René – Extrait 5 – Quatre-vingts ans – 2020: un nouveau vocabulaire

Passé un certain âge, on s’habitue, on n’a pas le choix, à voir disparaître nos proches, des membres de la famille ou des amis. Mes deux amis du service militaire décèdent presque l’un après l’autre. Pierre en 2016 et André en 2018. Avec leurs femmes, on se souhaite encore la bonne année ; c’est important de conserver le lien. Dans Ouest-France, je consulte désormais d’abord la rubrique décès, avant de lire les actualités locales. Je ne dois pas être le seul.

Mais je ne suis pas seul non plus, c’est très important, et quel plaisir alors, de fêter ses quatre-vingts ans auprès des siens, de sa famille.

Né le vingt-deux août 1939, j’ai bien essayé d’organiser l’affaire, pile-poil à cette date, quatre-vingts années plus tard, bien sûr, mais au mois d’août, l’été pas encore fini, tout le monde ne pouvait venir.
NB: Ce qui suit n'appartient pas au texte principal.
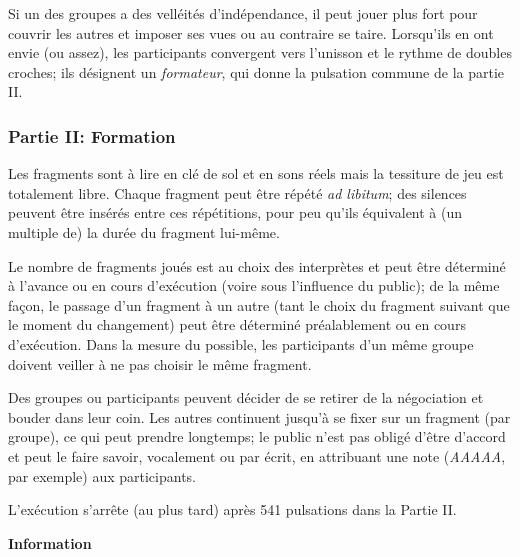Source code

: \documentclass[a4paper,11pt,bibliography=totoc,numbers=noenddot,listof=flat,DIV=11,BCOR=0mm]{scrreprt}%
\begin{document}

Si un des groupes a des velléités d'indépendance, il peut jouer plus fort pour couvrir les autres et imposer ses vues ou au contraire se taire. Lorsqu'ils en ont envie (ou assez), les participants convergent vers l'unisson et le rythme de doubles croches; ils désignent un \emph{formateur}, qui donne la pulsation commune de la partie II.

\subsubsection*{Partie II: \og Formation \fg{}}
Les fragments sont à lire en clé de sol et en sons réels mais la tessiture de jeu est totalement libre. Chaque fragment peut être répété \emph{ad libitum}; des silences peuvent être insérés entre ces répétitions, pour peu qu'ils équivalent à (un multiple de) la durée du fragment lui-même.

Le nombre de fragments joués est au choix des interprètes et peut être déterminé à l'avance ou en cours d'exécution (voire sous l'influence du public); de la même façon, le passage d'un fragment à un autre (tant le choix du fragment suivant que le moment du changement) peut être déterminé préalablement ou en cours d'exécution. Dans la mesure du possible, les participants d'un même groupe doivent veiller à ne pas choisir le même fragment.

Des groupes ou participants peuvent décider de se retirer de la négociation et bouder dans leur coin. Les autres continuent jusqu'à se fixer sur un fragment (par groupe), ce qui peut prendre longtemps; le public n'est pas obligé d'être d'accord et peut le faire savoir, vocalement ou par écrit, en attribuant une \og note \fg{} (\emph{AAAAA}, par exemple) aux participants.

L'exécution s'arrête (au plus tard) après 541 pulsations dans la Partie II.

\newpage	
\begin{center}
{\Large \textbf{Information}}
\end{center}
\vspace{0.5cm}
\end{document}
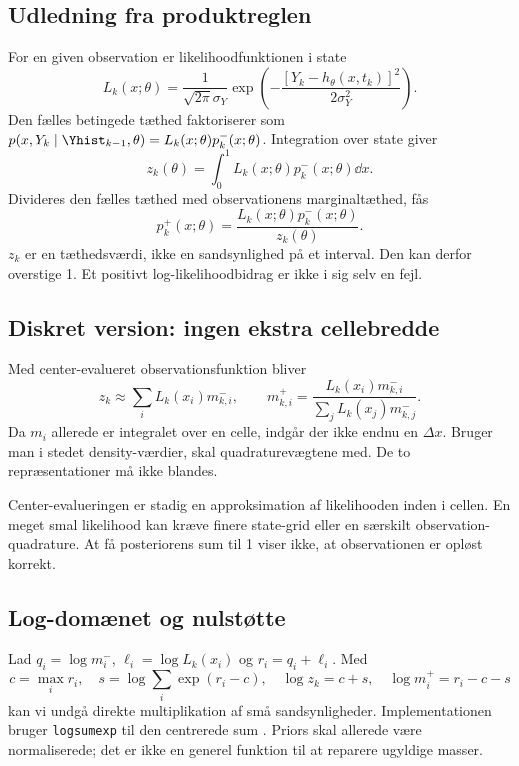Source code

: \subsection{Udledning fra produktreglen}
For en given observation er likelihoodfunktionen i state
\begin{equation}
 L_k(x;\theta)=\frac{1}{\sqrt{2\pi}\sigma_Y}
 \exp\!\left(-\frac{[Y_k-h_\theta(x,t_k)]^2}{2\sigma_Y^2}\right).
 \label{eq:likelihood}
\end{equation}
Den fælles betingede tæthed faktoriserer som
\(p(x,Y_k\mid\Yhist_{k-1},\theta)=L_k(x;\theta)p_k^-(x;\theta)\).
Integration over state giver
\begin{equation}
 z_k(\theta)=\int_0^1 L_k(x;\theta)p_k^-(x;\theta)\dd x.
 \label{eq:evidence}
\end{equation}
Divideres den fælles tæthed med observationens marginaltæthed, fås
\begin{equation}
 \boxed{p_k^+(x;\theta)=\frac{L_k(x;\theta)p_k^-(x;\theta)}{z_k(\theta)}.}
 \label{eq:bayes}
\end{equation}
\(z_k\) er en tæthedsværdi, ikke en sandsynlighed på et interval. Den kan derfor overstige 1. Et positivt log-likelihoodbidrag er ikke i sig selv en fejl.

\subsection{Diskret version: ingen ekstra cellebredde}
Med center-evalueret observationsfunktion bliver
\begin{equation}
 z_k\approx\sum_i L_k(x_i) m_{k,i}^-,\qquad
 m_{k,i}^+=\frac{L_k(x_i)m_{k,i}^-}{\sum_jL_k(x_j)m_{k,j}^-}.
 \label{eq:discretebayes}
\end{equation}
Da \(m_i\) allerede er integralet over en celle, indgår der ikke endnu en \(\Delta x\). Bruger man i stedet density-værdier, skal quadraturevægtene med. De to repræsentationer må ikke blandes.

Center-evalueringen er stadig en approksimation af likelihooden inden i cellen. En meget smal likelihood kan kræve finere state-grid eller en særskilt observation-quadrature. At få posteriorens sum til 1 viser ikke, at observationen er opløst korrekt.

\subsection{Log-domænet og nulstøtte}
Lad \(q_i=\log m_i^-\), \(\ell_i=\log L_k(x_i)\) og \(r_i=q_i+\ell_i\). Med
\begin{equation}
 c=\max_i r_i,\quad s=\log\sum_i\exp(r_i-c),\quad
 \log z_k=c+s,\quad \log m_i^+=r_i-c-s
 \label{eq:logbayes}
\end{equation}
kan vi undgå direkte multiplikation af små sandsynligheder. Implementationen bruger \texttt{logsumexp} til den centrerede sum \cite{scipylog}. Priors skal allerede være normaliserede; det er ikke en generel funktion til at reparere ugyldige masser.

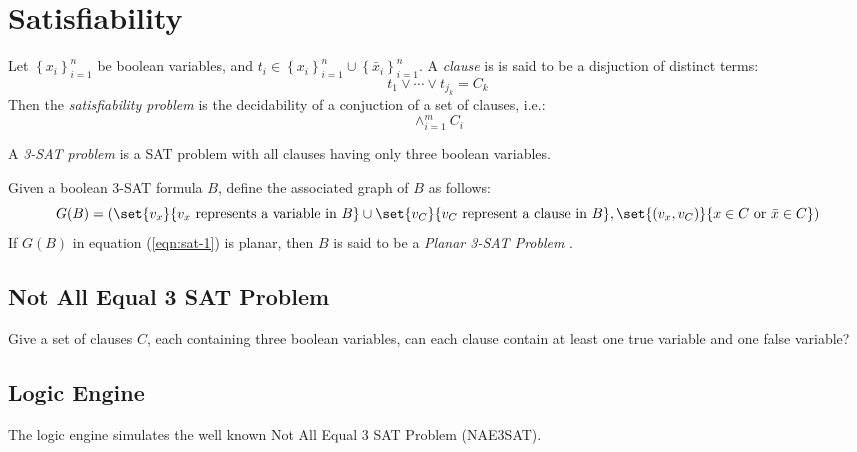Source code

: \section{Satisfiability}
\begin{prob}\label{prob:Satisfiability-1}%
Let $\left\lbrace x_i \right\rbrace_{i=1}^{n} $ be boolean variables, and $t_i \in \left\lbrace 
x_i\right\rbrace_{i=1}^{n}  \cup \left\lbrace \bar{x}_i\right\rbrace_{i=1}^{n}   $.  A 
\textit{clause} is is said to be a disjuction of distinct terms:
$$
t_1 \vee \cdots \vee t_{j_k} = C_k
$$
Then the \textit{satisfiability problem} is the decidability of a conjuction of a set of clauses, 
i.e.:
$$ \wedge_{i=1}^m C_i$$
\end{prob} \cite{skiena2009algorithm}
A \textit{3-SAT problem} is a SAT problem with all clauses having only three boolean variables. 
\begin{definition}\label{def:Satisfiability-2}
Given a boolean 3-SAT formula $B$, define the associated graph of $B$ as follows:  
\begin{equation}\label{eqn:sat-1}
G(B) = \left(\set{v_x}{v_x\text{ represents a variable in }B} \cup \set{v_C}{v_C\text{ represent a 
clause in }B}  , \set{\left( v_x, v_C\right) }{x \in C \text{ or } \bar{x} \in C}  \right) 
\end{equation} 
If $G(B)$ in equation (\ref{eqn:sat-1}) is planar, then $B$ is said to be a \textit{Planar 3-SAT 
Problem} \cite{mulzer2008minimum}.
\end{definition}
\subsection{Not All Equal 3 SAT Problem}
\begin{prob}\label{prob:Satisfiability-2}%
Give a set of clauses $C$, each containing three boolean variables, can each clause contain at 
least one true variable and one false variable?
\end{prob}
\subsection{Logic Engine}
The logic engine simulates the well known Not All Equal 3 SAT Problem (NAE3SAT).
Et comme le restaurant n’a pu libérer une salle suffisante pour accueillir tous mes invités avant le vingt-sept octobre 2019 ; c’est donc à cette date, un  dimanche midi, que j’ai pu rassembler toute ma famille.

Le jour J, nous sommes vingt-sept. Fils, belle-fille, frère, beaux-frères, belles-sœurs, nièces et neveux, tout le monde est là, personne ne manque à l’appel.(…)

Toujours prudent, j’attends un peu pour souffler les trois bougies d’ambiance fontaine d’artifice qui n’en finissent pas de répandre leurs projections. Qu’elles s’éteignent d’abord ! C’est bon ? Je souffle sur les flammes redevenues enfin plus sages.

En fin de repas, je remercie chaleureusement les invités et j’ai une pensée particulière pour les personnes qui devraient être parmi nous et qui, malheureusement, nous ont quittés prématurément.(…)

Ensuite, vers seize heures, toute la famille, personne n’est parti, vient à la maison se restaurer de quelques petits gâteaux et autres jus de fruits. Debout, près de la table, au centre de la salle à manger, l’assemblée réunie autour de moi, je présente tous les cadeaux que l’on m’a offerts lors de ce bel événement. Un hébergement dans un lieu atypique près de Saint-Malo, une caisse de vin du Sud-Ouest de la France, quelques soins divers et variés pour me pommader, un très beau cadre photo et j’en passe… Quel bel après-midi !

J’ai bien eu raison d’en profiter, car, ce jour-là, nous ne le savions pas encore, les premiers mois de 2020 ne vont pas s’avérer propices aux réunions de famille.

Un nouveau vocabulaire apparaît alors.

Coronavirus !… COVID-19 ! confinement, mesures barrières, déconfinement. Vraou !… Ça fait froid dans le dos ! Heureusement, je ne connais personne à ce jour décédé de la COVID-19. Mais ça fait réfléchir… On tient à la vie quand même. Depuis le 11 mai et le déconfinement, je demeure méfiant. Masqué, je change de trottoir pour ne croiser quiconque, je repousse mes retrouvailles avec T…… et H…… Bizarre… Je vais être patient, je ne suis pas pressé. Et pourtant dieu sait si j’aimerais les retrouver, tout comme j’aimerais danser, revoir les amis, discuter, rencontrer de nouvelles personnes, ou rire avec Paulo ou les Bodin’s, si par hasard, ils se donnaient en spectacle, pas loin d’ici.